> The data
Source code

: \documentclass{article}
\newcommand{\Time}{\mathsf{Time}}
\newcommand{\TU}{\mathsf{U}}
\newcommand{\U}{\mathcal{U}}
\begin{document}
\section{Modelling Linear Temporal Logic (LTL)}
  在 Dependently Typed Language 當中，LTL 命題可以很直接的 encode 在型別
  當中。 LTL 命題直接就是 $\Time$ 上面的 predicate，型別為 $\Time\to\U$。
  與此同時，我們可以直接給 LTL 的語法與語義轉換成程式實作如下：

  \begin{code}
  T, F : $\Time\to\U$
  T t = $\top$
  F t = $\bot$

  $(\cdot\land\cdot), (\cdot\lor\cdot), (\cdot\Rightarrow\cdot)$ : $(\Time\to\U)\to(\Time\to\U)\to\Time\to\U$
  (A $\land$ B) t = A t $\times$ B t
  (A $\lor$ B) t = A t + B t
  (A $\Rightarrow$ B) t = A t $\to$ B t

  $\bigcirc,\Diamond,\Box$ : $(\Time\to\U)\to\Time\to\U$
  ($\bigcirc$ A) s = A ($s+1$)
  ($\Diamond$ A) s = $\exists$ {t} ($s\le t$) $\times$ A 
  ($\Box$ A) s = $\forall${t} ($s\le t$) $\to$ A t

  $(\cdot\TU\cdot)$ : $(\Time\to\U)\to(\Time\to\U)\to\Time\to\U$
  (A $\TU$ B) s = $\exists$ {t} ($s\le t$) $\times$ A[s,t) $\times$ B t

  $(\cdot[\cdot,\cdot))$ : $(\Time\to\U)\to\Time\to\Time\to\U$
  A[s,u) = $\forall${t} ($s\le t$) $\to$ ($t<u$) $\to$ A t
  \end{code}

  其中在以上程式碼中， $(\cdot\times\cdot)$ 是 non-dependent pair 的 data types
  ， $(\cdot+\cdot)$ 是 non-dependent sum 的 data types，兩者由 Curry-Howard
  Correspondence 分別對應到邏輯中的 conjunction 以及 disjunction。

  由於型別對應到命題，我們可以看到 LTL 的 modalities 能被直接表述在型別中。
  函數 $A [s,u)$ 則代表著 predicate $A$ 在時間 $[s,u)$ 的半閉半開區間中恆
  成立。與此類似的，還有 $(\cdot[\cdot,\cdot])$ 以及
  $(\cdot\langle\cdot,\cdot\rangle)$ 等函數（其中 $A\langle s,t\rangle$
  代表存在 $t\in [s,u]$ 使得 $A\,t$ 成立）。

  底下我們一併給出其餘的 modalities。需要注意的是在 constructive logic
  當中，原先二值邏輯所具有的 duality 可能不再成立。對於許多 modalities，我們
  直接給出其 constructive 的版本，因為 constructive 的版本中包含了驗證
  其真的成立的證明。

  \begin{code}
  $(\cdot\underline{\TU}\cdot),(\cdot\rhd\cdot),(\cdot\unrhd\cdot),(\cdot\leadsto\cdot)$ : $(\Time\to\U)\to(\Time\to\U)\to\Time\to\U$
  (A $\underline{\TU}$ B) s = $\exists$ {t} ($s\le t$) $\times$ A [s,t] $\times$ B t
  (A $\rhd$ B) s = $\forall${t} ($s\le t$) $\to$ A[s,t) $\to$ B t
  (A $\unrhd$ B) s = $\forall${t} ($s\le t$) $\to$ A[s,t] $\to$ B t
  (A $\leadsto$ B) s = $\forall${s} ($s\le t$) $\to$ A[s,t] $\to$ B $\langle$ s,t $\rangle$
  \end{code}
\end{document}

> Try it
Each line of the listing should be copied exactly, with none left out.

> Task result
Source code

: \documentclass{article}
\newcommand{\Time}{\mathsf{Time}}
\newcommand{\TU}{\mathsf{U}}
\newcommand{\U}{\mathcal{U}}
\begin{document}
\section{Modelling Linear Temporal Logic (LTL)}
  在 Dependently Typed Language 當中，LTL 命題可以很直接的 encode 在型別
  當中。 LTL 命題直接就是 $\Time$ 上面的 predicate，型別為 $\Time\to\U$。
  與此同時，我們可以直接給 LTL 的語法與語義轉換成程式實作如下：

  \begin{code}
  T, F : $\Time\to\U$
  T t = $\top$
  F t = $\bot$

  $(\cdot\land\cdot), (\cdot\lor\cdot), (\cdot\Rightarrow\cdot)$ : $(\Time\to\U)\to(\Time\to\U)\to\Time\to\U$
  (A $\land$ B) t = A t $\times$ B t
  (A $\lor$ B) t = A t + B t
  (A $\Rightarrow$ B) t = A t $\to$ B t

  $\bigcirc,\Diamond,\Box$ : $(\Time\to\U)\to\Time\to\U$
  ($\bigcirc$ A) s = A ($s+1$)
  ($\Diamond$ A) s = $\exists$ {t} ($s\le t$) $\times$ A 
  ($\Box$ A) s = $\forall${t} ($s\le t$) $\to$ A t

  $(\cdot\TU\cdot)$ : $(\Time\to\U)\to(\Time\to\U)\to\Time\to\U$
  (A $\TU$ B) s = $\exists$ {t} ($s\le t$) $\times$ A[s,t) $\times$ B t

  $(\cdot[\cdot,\cdot))$ : $(\Time\to\U)\to\Time\to\Time\to\U$
  A[s,u) = $\forall${t} ($s\le t$) $\to$ ($t<u$) $\to$ A t
  \end{code}

  其中在以上程式碼中， $(\cdot\times\cdot)$ 是 non-dependent pair 的 data types
  ， $(\cdot+\cdot)$ 是 non-dependent sum 的 data types，兩者由 Curry-Howard
  Correspondence 分別對應到邏輯中的 conjunction 以及 disjunction。

  由於型別對應到命題，我們可以看到 LTL 的 modalities 能被直接表述在型別中。
  函數 $A [s,u)$ 則代表著 predicate $A$ 在時間 $[s,u)$ 的半閉半開區間中恆
  成立。與此類似的，還有 $(\cdot[\cdot,\cdot])$ 以及
  $(\cdot\langle\cdot,\cdot\rangle)$ 等函數（其中 $A\langle s,t\rangle$
  代表存在 $t\in [s,u]$ 使得 $A\,t$ 成立）。

  底下我們一併給出其餘的 modalities。需要注意的是在 constructive logic
  當中，原先二值邏輯所具有的 duality 可能不再成立。對於許多 modalities，我們
  直接給出其 constructive 的版本，因為 constructive 的版本中包含了驗證
  其真的成立的證明。

  \begin{code}
  $(\cdot\underline{\TU}\cdot),(\cdot\rhd\cdot),(\cdot\unrhd\cdot),(\cdot\leadsto\cdot)$ : $(\Time\to\U)\to(\Time\to\U)\to\Time\to\U$
  (A $\underline{\TU}$ B) s = $\exists$ {t} ($s\le t$) $\times$ A [s,t] $\times$ B t
  (A $\rhd$ B) s = $\forall${t} ($s\le t$) $\to$ A[s,t) $\to$ B t
  (A $\unrhd$ B) s = $\forall${t} ($s\le t$) $\to$ A[s,t] $\to$ B t
  (A $\leadsto$ B) s = $\forall${s} ($s\le t$) $\to$ A[s,t] $\to$ B $\langle$ s,t $\rangle$
  \end{code}
\end{document}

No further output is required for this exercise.